Having been trained and experiencing the benefits of Brainspotting, I am passionate about sharing this experience with others. When someone comes to therapy for the first session, they are confused, anxious and scared. Taking the first step towards healing is courageous.

Anxiety and Depression – Best Ways to Treat Both

Most of the causes of anxiety and depression are stored in the body. We may not remember events that happened in our lives, but our bodies remember everything. Our bodies store experiences that happened in the womb. Our frame of mind as an adult can stem back to what experiences our mothers were having when they were pregnant.

Most of us had parents who did “the best that they could”. My work as a therapist is not to blame parents but help my client’s bodies let go of the effects of what happened during home life, school life and often religious life.

What makes us human is our brain’s ability to discern, reason and grow. It also hinders our ability to let go of things that have happened. Our brains protect us from anything that may harm us. Human experiences can be so painful that the brain wants to protect us from the sensations in our bodies. Unfortunately these experiences are stored. When an animal is at risk, it does what it needs to survive, but then it is able to shake off the experience, even if it is life-threatening. It then gets up and moves on as if nothing has happened. Humans do not have this ability. We do not automatically shake off our experiences.

Recently a form of therapy called Brainspotting, developed by David Grand allows the therapist to help the client shake off past body memories. What is even more important is that it teaches people to shake off their own negative experiences as they occur. Therapy is only as useful as what you can take with you out of the office and use on your own once you leave the room.
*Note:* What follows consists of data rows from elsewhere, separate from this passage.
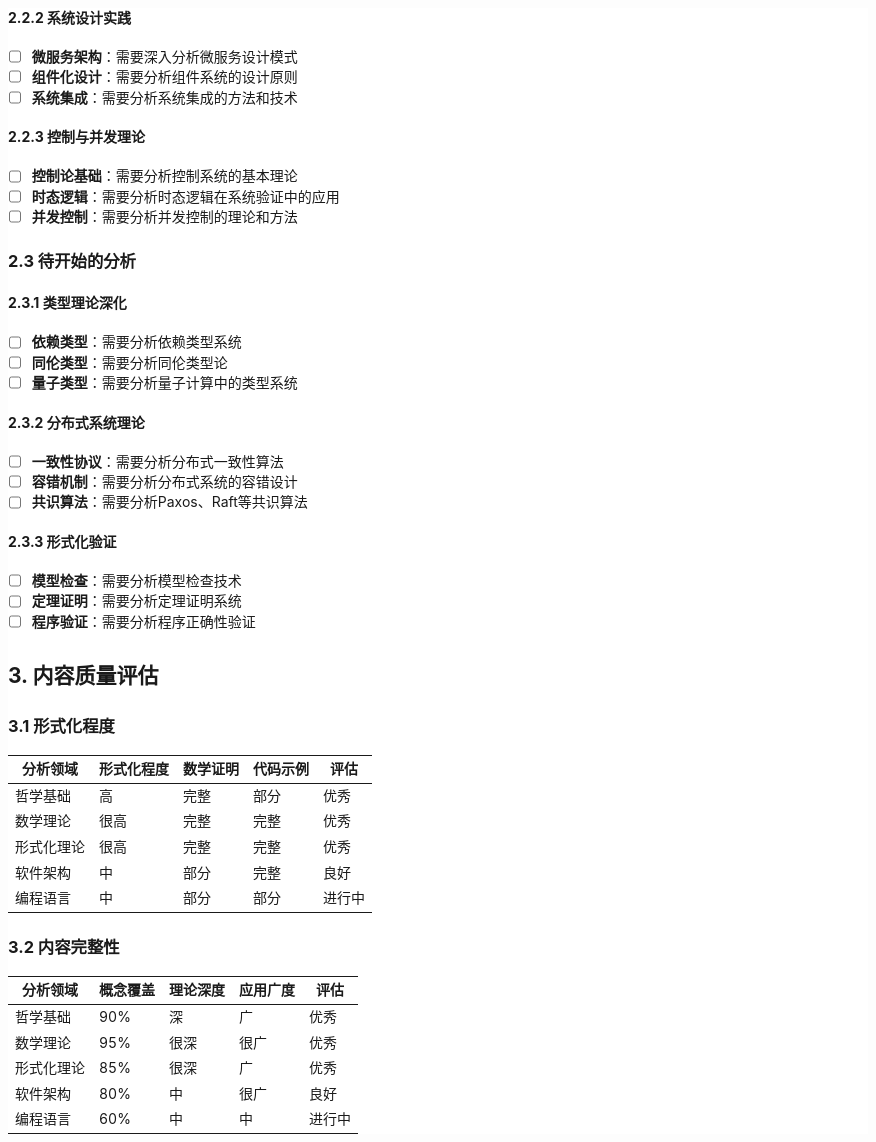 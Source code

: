 #### 2.2.2 系统设计实践
- [ ] **微服务架构**：需要深入分析微服务设计模式
- [ ] **组件化设计**：需要分析组件系统的设计原则
- [ ] **系统集成**：需要分析系统集成的方法和技术

#### 2.2.3 控制与并发理论
- [ ] **控制论基础**：需要分析控制系统的基本理论
- [ ] **时态逻辑**：需要分析时态逻辑在系统验证中的应用
- [ ] **并发控制**：需要分析并发控制的理论和方法

### 2.3 待开始的分析

#### 2.3.1 类型理论深化
- [ ] **依赖类型**：需要分析依赖类型系统
- [ ] **同伦类型**：需要分析同伦类型论
- [ ] **量子类型**：需要分析量子计算中的类型系统

#### 2.3.2 分布式系统理论
- [ ] **一致性协议**：需要分析分布式一致性算法
- [ ] **容错机制**：需要分析分布式系统的容错设计
- [ ] **共识算法**：需要分析Paxos、Raft等共识算法

#### 2.3.3 形式化验证
- [ ] **模型检查**：需要分析模型检查技术
- [ ] **定理证明**：需要分析定理证明系统
- [ ] **程序验证**：需要分析程序正确性验证

## 3. 内容质量评估

### 3.1 形式化程度

| 分析领域 | 形式化程度 | 数学证明 | 代码示例 | 评估 |
|----------|------------|----------|----------|------|
| 哲学基础 | 高 | 完整 | 部分 | 优秀 |
| 数学理论 | 很高 | 完整 | 完整 | 优秀 |
| 形式化理论 | 很高 | 完整 | 完整 | 优秀 |
| 软件架构 | 中 | 部分 | 完整 | 良好 |
| 编程语言 | 中 | 部分 | 部分 | 进行中 |

### 3.2 内容完整性

| 分析领域 | 概念覆盖 | 理论深度 | 应用广度 | 评估 |
|----------|----------|----------|----------|------|
| 哲学基础 | 90% | 深 | 广 | 优秀 |
| 数学理论 | 95% | 很深 | 很广 | 优秀 |
| 形式化理论 | 85% | 很深 | 广 | 优秀 |
| 软件架构 | 80% | 中 | 很广 | 良好 |
| 编程语言 | 60% | 中 | 中 | 进行中 |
Most of us are conditioned to be afraid of our bodies. Sensations and emotions are foreign to us as they were to our parents before us. Seldom do we learn at home or in school how to manage and be with the experiences that we are having. Worst case scenario is we are told not to have the feelings or experiences that we are having. We shouldn’t feel this way. At best we are told that what we experience is normal; almost never are we told how to experience our experience.

Depression often comes from learning to suppress and oppress our feelings. Anxiety comes from being overwhelmed by our experiences. Brainspotting teaches us how to do both: let our feelings out and survive the experiences we have had and are having. Any techniques that teach us how to be with who we are, what we feel and how we experience things helps us alleviate depression and anxiety.

When a client comes to see me, I ask them what experiences are happening in their body that most distresses them. We then measure the intensity of the experience. Then I find where a client feels the most calm. From the place of calmness a person can release the intense experiences of distress. I then teach them to do this on their own.